## What to do:
Begin at the top of the records below and return each line exactly through the line with "All code authored by: Paulina Zal". Skip pictures.

## Data extracts:
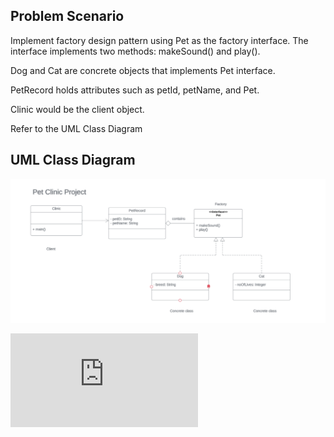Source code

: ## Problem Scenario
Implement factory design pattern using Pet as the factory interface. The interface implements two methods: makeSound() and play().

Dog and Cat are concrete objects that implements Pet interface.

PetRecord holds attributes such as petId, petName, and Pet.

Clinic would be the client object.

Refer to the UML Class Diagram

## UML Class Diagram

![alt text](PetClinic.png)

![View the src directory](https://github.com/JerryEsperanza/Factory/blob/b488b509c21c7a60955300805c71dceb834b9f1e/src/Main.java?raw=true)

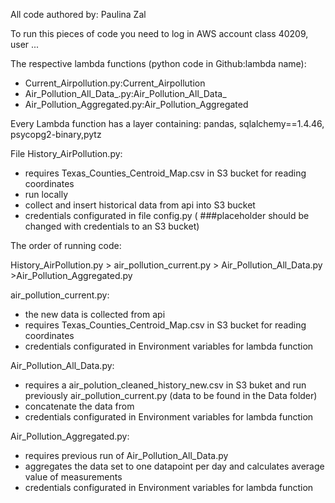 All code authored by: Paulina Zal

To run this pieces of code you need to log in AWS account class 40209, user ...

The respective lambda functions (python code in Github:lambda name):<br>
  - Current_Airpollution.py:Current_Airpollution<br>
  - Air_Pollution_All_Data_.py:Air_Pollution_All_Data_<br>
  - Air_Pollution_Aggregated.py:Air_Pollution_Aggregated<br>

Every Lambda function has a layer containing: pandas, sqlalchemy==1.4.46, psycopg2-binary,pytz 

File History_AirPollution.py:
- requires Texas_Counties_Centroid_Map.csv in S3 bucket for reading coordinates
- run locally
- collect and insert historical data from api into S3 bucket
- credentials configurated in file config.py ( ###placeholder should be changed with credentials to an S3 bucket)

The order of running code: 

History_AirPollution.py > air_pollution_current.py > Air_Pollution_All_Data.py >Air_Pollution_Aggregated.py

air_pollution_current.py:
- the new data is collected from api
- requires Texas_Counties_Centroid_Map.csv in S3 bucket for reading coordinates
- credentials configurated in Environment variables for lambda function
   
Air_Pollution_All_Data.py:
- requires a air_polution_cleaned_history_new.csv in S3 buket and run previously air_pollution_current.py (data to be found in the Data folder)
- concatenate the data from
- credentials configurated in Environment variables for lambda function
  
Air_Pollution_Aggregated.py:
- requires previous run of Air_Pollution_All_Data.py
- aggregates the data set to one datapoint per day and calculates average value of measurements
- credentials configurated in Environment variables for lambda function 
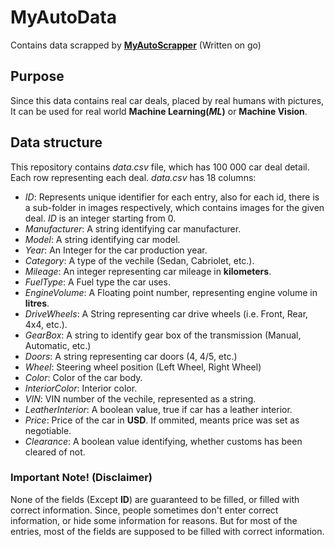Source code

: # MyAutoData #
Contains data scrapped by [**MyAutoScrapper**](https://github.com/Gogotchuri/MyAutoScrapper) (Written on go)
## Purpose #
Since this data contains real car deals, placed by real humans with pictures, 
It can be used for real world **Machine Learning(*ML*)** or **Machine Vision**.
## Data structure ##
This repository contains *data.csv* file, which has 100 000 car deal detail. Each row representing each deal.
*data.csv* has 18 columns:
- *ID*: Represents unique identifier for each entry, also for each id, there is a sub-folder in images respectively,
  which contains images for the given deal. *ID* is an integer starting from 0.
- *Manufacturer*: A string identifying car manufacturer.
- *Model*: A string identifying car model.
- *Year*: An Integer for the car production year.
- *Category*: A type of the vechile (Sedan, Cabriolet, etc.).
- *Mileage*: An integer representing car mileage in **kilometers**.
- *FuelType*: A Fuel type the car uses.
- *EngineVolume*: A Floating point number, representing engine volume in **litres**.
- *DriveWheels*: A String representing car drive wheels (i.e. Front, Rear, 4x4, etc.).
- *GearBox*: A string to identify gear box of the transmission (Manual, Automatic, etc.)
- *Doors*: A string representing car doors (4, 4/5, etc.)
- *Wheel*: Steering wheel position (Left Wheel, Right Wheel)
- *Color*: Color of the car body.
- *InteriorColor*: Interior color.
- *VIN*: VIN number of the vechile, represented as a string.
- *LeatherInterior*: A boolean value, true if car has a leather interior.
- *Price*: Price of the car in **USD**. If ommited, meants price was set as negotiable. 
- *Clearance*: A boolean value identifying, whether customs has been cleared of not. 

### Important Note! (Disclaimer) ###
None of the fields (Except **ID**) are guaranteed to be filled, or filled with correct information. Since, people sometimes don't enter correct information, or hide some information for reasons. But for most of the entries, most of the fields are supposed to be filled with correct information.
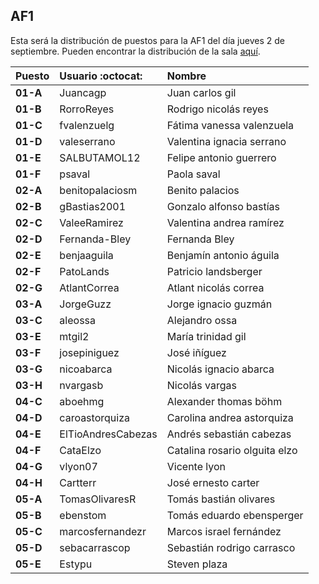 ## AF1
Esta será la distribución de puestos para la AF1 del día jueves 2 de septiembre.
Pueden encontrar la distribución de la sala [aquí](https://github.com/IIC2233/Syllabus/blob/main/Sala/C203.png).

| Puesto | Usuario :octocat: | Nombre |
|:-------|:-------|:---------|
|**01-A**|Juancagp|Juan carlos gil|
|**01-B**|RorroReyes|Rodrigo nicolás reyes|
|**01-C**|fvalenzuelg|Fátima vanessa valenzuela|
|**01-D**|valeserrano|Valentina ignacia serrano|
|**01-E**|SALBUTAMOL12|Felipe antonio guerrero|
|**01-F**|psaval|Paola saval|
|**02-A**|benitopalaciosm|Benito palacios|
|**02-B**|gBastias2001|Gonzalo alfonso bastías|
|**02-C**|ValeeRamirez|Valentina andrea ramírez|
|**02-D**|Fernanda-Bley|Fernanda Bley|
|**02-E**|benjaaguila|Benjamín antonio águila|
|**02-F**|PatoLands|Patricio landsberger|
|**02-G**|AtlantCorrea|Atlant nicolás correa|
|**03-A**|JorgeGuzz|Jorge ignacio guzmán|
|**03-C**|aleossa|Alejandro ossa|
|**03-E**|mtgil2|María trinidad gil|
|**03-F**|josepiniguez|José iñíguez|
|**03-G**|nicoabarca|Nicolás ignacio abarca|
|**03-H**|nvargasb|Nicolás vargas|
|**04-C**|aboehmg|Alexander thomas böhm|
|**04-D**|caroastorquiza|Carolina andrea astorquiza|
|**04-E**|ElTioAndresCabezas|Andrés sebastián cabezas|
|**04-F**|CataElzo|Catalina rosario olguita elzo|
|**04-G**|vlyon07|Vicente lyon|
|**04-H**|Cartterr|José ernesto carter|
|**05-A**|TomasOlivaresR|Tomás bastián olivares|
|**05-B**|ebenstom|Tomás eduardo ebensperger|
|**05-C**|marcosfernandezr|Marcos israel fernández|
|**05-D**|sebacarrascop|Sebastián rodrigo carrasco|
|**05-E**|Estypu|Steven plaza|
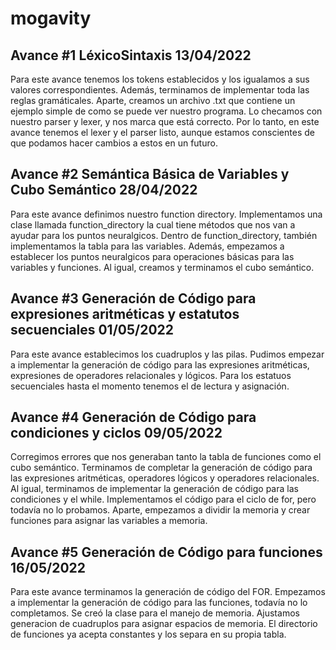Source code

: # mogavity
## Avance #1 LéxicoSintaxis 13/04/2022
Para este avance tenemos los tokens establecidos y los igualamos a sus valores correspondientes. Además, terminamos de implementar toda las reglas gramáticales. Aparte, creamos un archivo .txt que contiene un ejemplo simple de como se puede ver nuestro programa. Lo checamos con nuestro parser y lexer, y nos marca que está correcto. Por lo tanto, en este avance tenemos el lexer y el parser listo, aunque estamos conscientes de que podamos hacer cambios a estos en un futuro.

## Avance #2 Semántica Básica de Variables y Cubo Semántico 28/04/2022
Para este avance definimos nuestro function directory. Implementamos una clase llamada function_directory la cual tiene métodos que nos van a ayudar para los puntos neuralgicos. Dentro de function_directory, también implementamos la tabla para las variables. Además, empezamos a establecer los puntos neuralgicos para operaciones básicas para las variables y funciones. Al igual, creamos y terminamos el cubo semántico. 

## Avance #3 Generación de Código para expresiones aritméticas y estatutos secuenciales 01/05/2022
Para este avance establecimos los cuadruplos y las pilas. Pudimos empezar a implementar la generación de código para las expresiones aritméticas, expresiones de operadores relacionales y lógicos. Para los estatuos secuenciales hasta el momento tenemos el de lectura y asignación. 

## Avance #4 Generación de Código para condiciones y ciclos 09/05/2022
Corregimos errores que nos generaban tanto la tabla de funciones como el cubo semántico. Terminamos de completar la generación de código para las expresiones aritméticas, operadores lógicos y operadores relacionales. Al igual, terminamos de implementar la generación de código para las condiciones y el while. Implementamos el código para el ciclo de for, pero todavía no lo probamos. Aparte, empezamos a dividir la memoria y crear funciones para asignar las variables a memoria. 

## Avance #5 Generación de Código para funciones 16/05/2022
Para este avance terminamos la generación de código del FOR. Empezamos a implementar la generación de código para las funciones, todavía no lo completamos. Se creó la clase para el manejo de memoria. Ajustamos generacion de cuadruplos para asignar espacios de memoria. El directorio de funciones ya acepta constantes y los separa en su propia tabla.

## The completed task:
Source code

: ## Problem Scenario
Implement factory design pattern using Pet as the factory interface. The interface implements two methods: makeSound() and play().

Dog and Cat are concrete objects that implements Pet interface.

PetRecord holds attributes such as petId, petName, and Pet.

Clinic would be the client object.

Refer to the UML Class Diagram

## UML Class Diagram

![alt text](PetClinic.png)

![View the src directory](https://github.com/JerryEsperanza/Factory/blob/b488b509c21c7a60955300805c71dceb834b9f1e/src/Main.java?raw=true)

 All code authored by: Paulina Zal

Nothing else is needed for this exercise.